Collected data
>>>
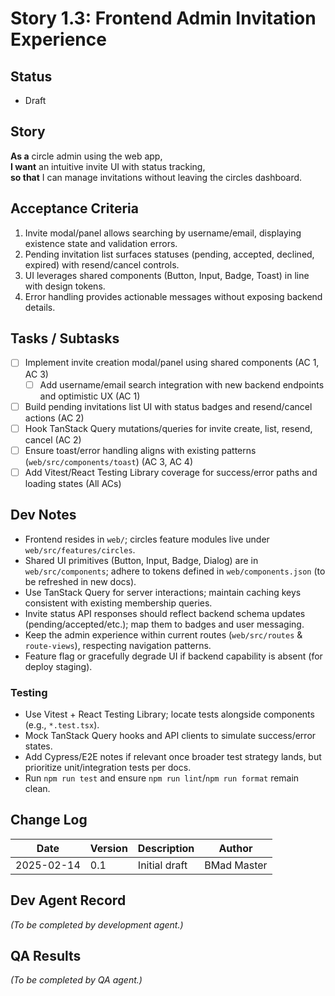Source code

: # Story 1.3: Frontend Admin Invitation Experience

## Status
- Draft

## Story
**As a** circle admin using the web app,  
**I want** an intuitive invite UI with status tracking,  
**so that** I can manage invitations without leaving the circles dashboard.

## Acceptance Criteria
1. Invite modal/panel allows searching by username/email, displaying existence state and validation errors.  
2. Pending invitation list surfaces statuses (pending, accepted, declined, expired) with resend/cancel controls.  
3. UI leverages shared components (Button, Input, Badge, Toast) in line with design tokens.  
4. Error handling provides actionable messages without exposing backend details.

## Tasks / Subtasks
- [ ] Implement invite creation modal/panel using shared components (AC 1, AC 3)  
  - [ ] Add username/email search integration with new backend endpoints and optimistic UX (AC 1)  
- [ ] Build pending invitations list UI with status badges and resend/cancel actions (AC 2)  
- [ ] Hook TanStack Query mutations/queries for invite create, list, resend, cancel (AC 2)  
- [ ] Ensure toast/error handling aligns with existing patterns (`web/src/components/toast`) (AC 3, AC 4)  
- [ ] Add Vitest/React Testing Library coverage for success/error paths and loading states (All ACs)

## Dev Notes
- Frontend resides in `web/`; circles feature modules live under `web/src/features/circles`.  
- Shared UI primitives (Button, Input, Badge, Dialog) are in `web/src/components`; adhere to tokens defined in `web/components.json` (to be refreshed in new docs).  
- Use TanStack Query for server interactions; maintain caching keys consistent with existing membership queries.  
- Invite status API responses should reflect backend schema updates (pending/accepted/etc.); map them to badges and user messaging.  
- Keep the admin experience within current routes (`web/src/routes` & `route-views`), respecting navigation patterns.  
- Feature flag or gracefully degrade UI if backend capability is absent (for deploy staging).

### Testing
- Use Vitest + React Testing Library; locate tests alongside components (e.g., `*.test.tsx`).  
- Mock TanStack Query hooks and API clients to simulate success/error states.  
- Add Cypress/E2E notes if relevant once broader test strategy lands, but prioritize unit/integration tests per docs.  
- Run `npm run test` and ensure `npm run lint`/`npm run format` remain clean.

## Change Log
| Date | Version | Description | Author |
| --- | --- | --- | --- |
| 2025-02-14 | 0.1 | Initial draft | BMad Master |

## Dev Agent Record
*(To be completed by development agent.)*

## QA Results
*(To be completed by QA agent.)*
<<<
Gather up the lines containing the word "React" from these records and copy them.

- [ ] Add Vitest/React Testing Library coverage for success/error paths and loading states (All ACs)
- Use Vitest + React Testing Library; locate tests alongside components (e.g., `*.test.tsx`).  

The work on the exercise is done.